Doug’s Seafood trailer is just that, an unassuming yellow trailer with red trim and lettering that reads, appropriately, Doug’s Seafood. Doug arrives on St. George Island every morning and parks in a vacant lot just west of the bridge. Come 5 P.M., Doug heads back to Eastpoint. In the mean time Doug and his trailer sit in the vacant lot, which is, like all vacant lots and driveways in the area, covered with the local version of gravel — oyster shells.
The shells give off a blinding white glare in the midday sun, driving you to the shade of the small awning Doug extends out to make the trailer more welcoming. As your eyes adjust to the shadows you’ll notice Doug himself sitting on a red plastic folding chair, perched amongst half a dozen white plastic coolers stocked full of local shrimp, scallops, oysters, snapper, grouper and even local favorites like mullet, if you ask for it.

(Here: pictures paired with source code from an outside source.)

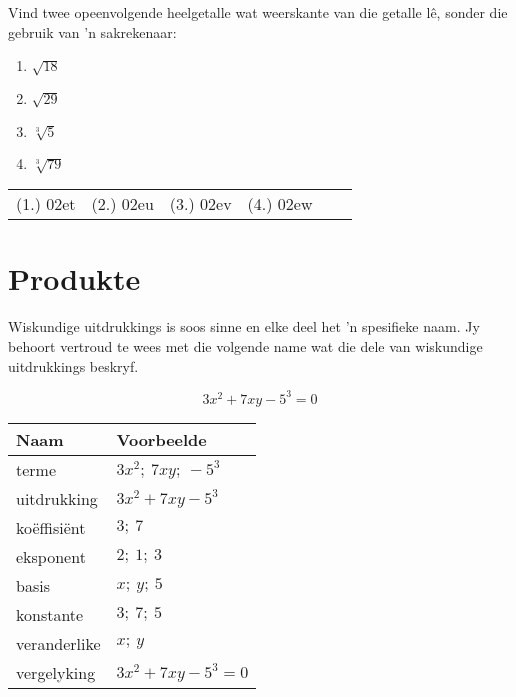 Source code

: \begin{exercises}{}
 {
Vind twee opeenvolgende heelgetalle wat weerskante van die getalle lê, sonder die gebruik van 'n sakrekenaar:
\begin{enumerate}[itemsep=5pt, label=\textbf{\arabic*}. ]
\item $\sqrt{18}$
\item $\sqrt{29}$
\item $\sqrt[3]{5}$
\item $\sqrt[3]{79}$

\end{enumerate}
\par \practiceinfo
\par \begin{tabular}[h]{cccccc}
(1.)	02et	&
(2.)	02eu	&
(3.)	02ev	&
(4.)	02ew	&
\end{tabular}
}
\end{exercises}



\section{Produkte}
\setcounter{figure}{1}
\setcounter{subfigure}{1}

%   
\nopagebreak
Wiskundige uitdrukkings is soos sinne en elke deel het ’n spesifieke naam. Jy behoort vertroud te wees met die volgende name wat die dele van wiskundige uitdrukkings beskryf.\par 

\begin{equation*}
3x^2 + 7xy -5^3 = 0
\end{equation*}


\begin{table}[H]
\begin{center}
\begin{tabular}{|l|l|}
\hline
\textbf{Naam} & \textbf{Voorbeelde} \\
\hline
terme & $3x^2;~7xy;~-5^3$\\ \hline
uitdrukking & $3x^2 + 7xy -5^3$\\ \hline
koëffisiënt & $3;~7$\\ \hline
eksponent & $2;~1;~3$\\ \hline
basis & $x;~y;~5$\\ \hline
konstante & $3;~7;~5$\\ \hline
veranderlike & $x;~y$\\ \hline
vergelyking & $3x^2 + 7xy -5^3 = 0$\\ \hline


\end{tabular}
\end{center}
\end{table} 

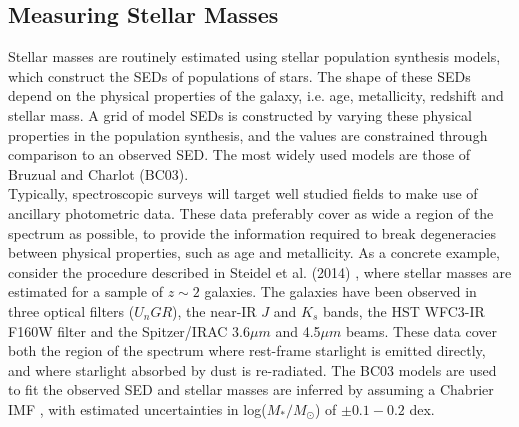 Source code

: \documentclass{literature}
\begin{document}
\subsection{Measuring Stellar Masses}\label{subsec:measuring_mass}
Stellar masses are routinely estimated using stellar population synthesis models, which construct the SEDs of populations of stars. The shape of these SEDs depend on the physical properties of the galaxy, i.e. age, metallicity, redshift and stellar mass. A grid of model SEDs is constructed by varying these physical properties in the population synthesis, and the values are constrained through comparison to an observed SED. The most widely used models are those of Bruzual and Charlot \citep{Bruzual2003} (BC03). \\      
Typically, spectroscopic surveys will target well studied fields to make use of ancillary photometric data. These data preferably cover as wide a region of the spectrum as possible, to provide the information required to break degeneracies between physical properties, such as age and metallicity. As a concrete example, consider the procedure described in Steidel et al. (2014) \citep{Steidel2014}, where stellar masses are estimated for a sample of $z \sim 2$ galaxies. The galaxies have been observed in three optical filters (\textit{$U_{n}GR$}), the near-IR  $ J $ and $ K_{s}$ bands, the HST WFC3-IR F160W filter and the Spitzer/IRAC 3.6$\mu m$ and 4.5$\mu m$ beams. These data cover both the region of the spectrum where rest-frame starlight is emitted directly, and where starlight absorbed by dust is re-radiated. The BC03 models are used to fit the observed SED and stellar masses are inferred by assuming a Chabrier IMF \citep{Chabrier2003}, with estimated uncertainties in log($M_{*} /M_{\odot}$) of $\pm 0.1-0.2 $ dex.    
\end{document}

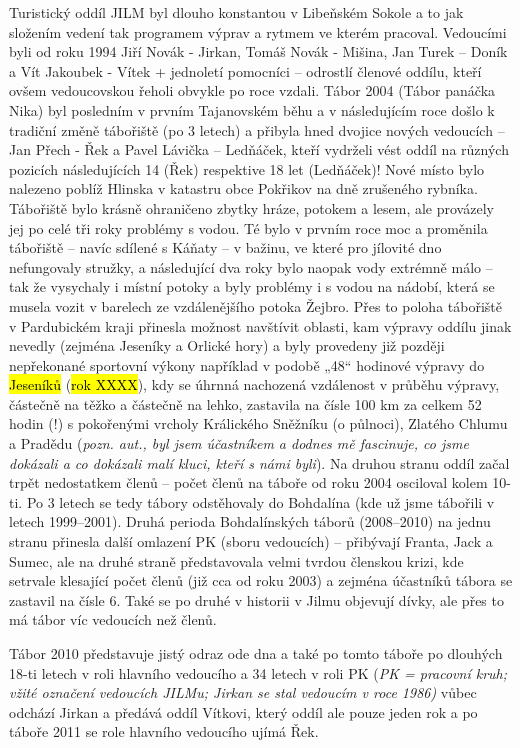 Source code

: Turistický oddíl JILM byl dlouho konstantou v Libeňském Sokole a to jak
složením vedení tak programem výprav a rytmem ve kterém pracoval.
Vedoucími byli od roku 1994 Jiří Novák - Jirkan, Tomáš Novák - Mišina,
Jan Turek -- Doník a Vít Jakoubek - Vítek + jednoletí pomocníci --
odrostlí členové oddílu, kteří ovšem vedoucovskou řeholi obvykle po roce
vzdali. Tábor 2004 (Tábor panáčka Nika) byl posledním v prvním
Tajanovském běhu a v následujícím roce došlo k tradiční změně tábořiště
(po 3 letech) a přibyla hned dvojice nových vedoucích -- Jan Přech - Řek
a Pavel Lávička -- Ledňáček, kteří vydrželi vést oddíl na různých
pozicích následujících 14 (Řek) respektive 18 let (Ledňáček)! Nové místo
bylo nalezeno poblíž Hlinska v katastru obce Pokřikov na dně zrušeného
rybníka. Tábořiště bylo krásně ohraničeno zbytky hráze, potokem a lesem,
ale provázely jej po celé tři roky problémy s vodou. Té bylo v prvním
roce moc a proměnila tábořiště -- navíc sdílené s Káňaty -- v bažinu, ve
které pro jílovité dno nefungovaly stružky, a následující dva roky bylo
naopak vody extrémně málo -- tak že vysychaly i místní potoky a byly
problémy i s vodou na nádobí, která se musela vozit v barelech ze
vzdálenějšího potoka Žejbro. Přes to poloha tábořiště v Pardubickém
kraji přinesla možnost navštívit oblasti, kam výpravy oddílu jinak
nevedly (zejména Jeseníky a Orlické hory) a byly provedeny již později
nepřekonané sportovní výkony například v podobě „48`` hodinové výpravy
do \hl{Jeseníků} (\hl{rok XXXX}), kdy se úhrnná nachozená vzdálenost v
průběhu výpravy, částečně na těžko a částečně na lehko, zastavila na
čísle 100 km za celkem 52 hodin (!) s pokořenými vrcholy Králického
Sněžníku (o půlnoci), Zlatého Chlumu a Pradědu (\emph{pozn. aut., byl
jsem účastníkem a dodnes mě fascinuje, co jsme dokázali a co dokázali
malí kluci, kteří s námi byli}). Na druhou stranu oddíl začal trpět
nedostatkem členů -- počet členů na táboře od roku 2004 osciloval kolem
10-ti. Po 3 letech se tedy tábory odstěhovaly do Bohdalína (kde už jsme
tábořili v letech 1999--2001). Druhá perioda Bohdalínských táborů
(2008--2010) na jednu stranu přinesla další omlazení PK (sboru
vedoucích) -- přibývají Franta, Jack a Sumec, ale na druhé straně
představovala velmi tvrdou členskou krizi, kde setrvale klesající počet
členů (již cca od roku 2003) a zejména účastníků tábora se zastavil na
čísle 6. Také se po druhé v historii v Jilmu objevují dívky, ale přes to
má tábor víc vedoucích než členů.

Tábor 2010 představuje jistý odraz ode dna a také po tomto táboře po
dlouhých 18-ti letech v roli hlavního vedoucího a 34 letech v roli PK
(\emph{PK = pracovní kruh; vžité označení vedoucích JILMu; Jirkan se
stal vedoucím v roce 1986)} vůbec odchází Jirkan a předává oddíl
Vítkovi, který oddíl ale pouze jeden rok a po táboře 2011 se role
hlavního vedoucího ujímá Řek.


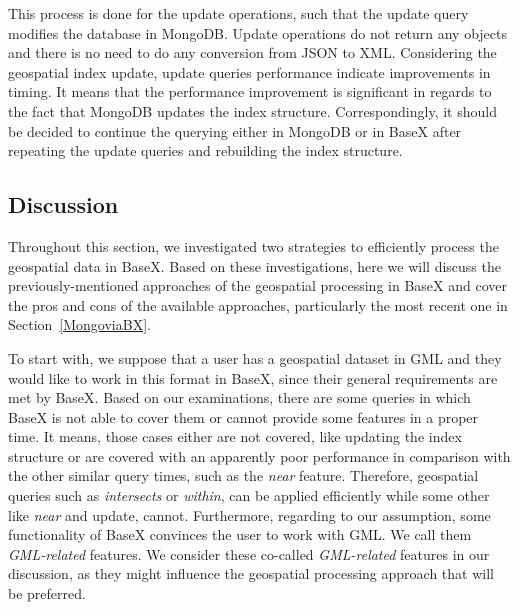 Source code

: \documentclass[a4paper,12pt]{article}
\begin{document}


This process is done for the update operations, such that the update query modifies the database in MongoDB. Update operations do not return any objects and there is no need to do any conversion from JSON to XML. Considering the geospatial index update, update queries performance indicate improvements in timing. It means that the performance improvement is significant in regards to the fact that MongoDB updates the index structure. Correspondingly, it should be decided to continue the querying either in MongoDB or in BaseX after repeating the update queries and rebuilding the index structure. 



\subsection{Discussion}
\label{s.disc}
Throughout this section, we investigated two strategies to efficiently process the geospatial data in BaseX. Based on these investigations, here we will discuss the  previously-mentioned approaches of the geospatial processing in BaseX and cover the pros and cons of the available approaches, particularly the most recent one in Section~\ref{MongoviaBX}. 

To start with, we suppose that a user has a geospatial dataset in GML and they would like to work in this format in BaseX, since their general requirements are met by BaseX. Based on our examinations, there are some queries in which BaseX is not able to cover them or cannot provide some features in a proper time. It means, those cases either are not covered, like updating the index structure or are covered with an apparently poor performance in comparison with the other similar query times, such as the \textit{near} feature. Therefore, geospatial queries such as \textit{intersects} or \textit{within}, can be applied efficiently while some other like \textit{near} and update, cannot. Furthermore, regarding to our assumption, some functionality of BaseX convinces the user to work with GML. We call them \textit{GML-related} features. We consider these co-called \textit{GML-related} features in our discussion, as they might influence the geospatial processing approach that will be preferred.
\end{document}
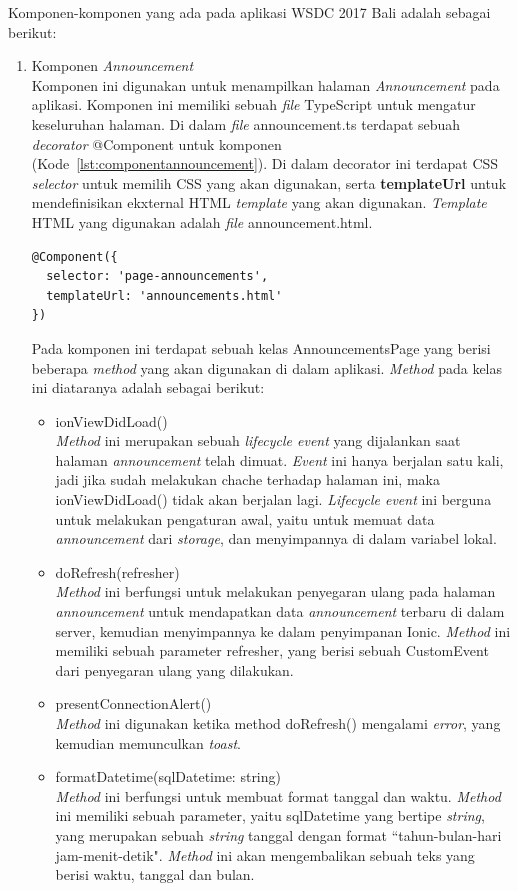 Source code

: Komponen-komponen yang ada pada aplikasi WSDC 2017 Bali adalah sebagai berikut:

\begin{enumerate}
	\item Komponen \textit{Announcement} \\
	Komponen ini digunakan untuk menampilkan halaman \textit{Announcement} pada aplikasi. Komponen ini memiliki sebuah \textit{file} TypeScript untuk mengatur keseluruhan halaman. Di dalam \textit{file} announcement.ts terdapat sebuah \textit{decorator} @Component untuk komponen (Kode~\ref{lst:componentannouncement}). Di dalam decorator ini terdapat CSS \textit{selector} untuk memilih CSS yang akan digunakan, serta \textbf{templateUrl} untuk mendefinisikan ekxternal HTML \textit{template} yang akan digunakan. \textit{Template} HTML yang digunakan adalah \textit{file} announcement.html. 
\begin{lstlisting}[label={lst:componentannouncement}, caption=@Component pada annoncement.ts]
@Component({
  selector: 'page-announcements',
  templateUrl: 'announcements.html'
})
\end{lstlisting} 
	Pada komponen ini terdapat sebuah kelas AnnouncementsPage yang berisi beberapa \textit{method} yang akan digunakan di dalam aplikasi. \textit{Method} pada kelas ini diataranya adalah sebagai berikut:
	\begin{itemize}
		\item ionViewDidLoad() \\
		\textit{Method} ini merupakan sebuah \textit{lifecycle event} yang dijalankan saat halaman \textit{announcement} telah dimuat. \textit{Event} ini hanya berjalan satu kali, jadi jika sudah melakukan chache terhadap halaman ini, maka ionViewDidLoad() tidak akan berjalan lagi. \textit{Lifecycle event} ini berguna untuk melakukan pengaturan awal, yaitu untuk memuat data \textit{announcement} dari \textit{storage}, dan menyimpannya di dalam variabel lokal. 
		\item doRefresh(refresher) \\
		\textit{Method} ini berfungsi untuk melakukan penyegaran ulang pada halaman \textit{announcement} untuk mendapatkan data \textit{announcement} terbaru di dalam server, kemudian menyimpannya ke dalam penyimpanan Ionic. \textit{Method} ini memiliki sebuah parameter refresher, yang berisi sebuah CustomEvent dari penyegaran ulang yang dilakukan.
		\item presentConnectionAlert() \\
		\textit{Method} ini digunakan ketika method doRefresh() mengalami \textit{error}, yang kemudian memunculkan \textit{toast}.
		\item formatDatetime(sqlDatetime: string) \\
		\textit{Method} ini berfungsi untuk membuat format tanggal dan waktu. \textit{Method} ini memiliki sebuah parameter, yaitu sqlDatetime yang bertipe \textit{string}, yang merupakan sebuah \textit{string} tanggal dengan format ``tahun-bulan-hari jam-menit-detik". \textit{Method} ini akan mengembalikan sebuah teks yang berisi waktu, tanggal dan bulan.
	\end{itemize}


\end{enumerate}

I first met Doug while on a quest for shrimp. Not a lot was said, though I do remember Doug offering his thoughts on the weather, which were wrong. In fact Doug’s thoughts on the weather have been wrong pretty much every time I’ve heard them. But there aren’t a lot of locals found on St. George and even most of the permanent residents aren’t originally from the area. So I started talking to Doug in hopes of learning about the island and Apalachicola. I’ve gleaned a few things, but mostly I know a lot about Doug’s bypass surgery or the liver trouble that made him stop eating raw oysters. Whatever the case I’ve noticed my trips to Doug’s Seafood have become progressively longer and longer the more time I spend on the island.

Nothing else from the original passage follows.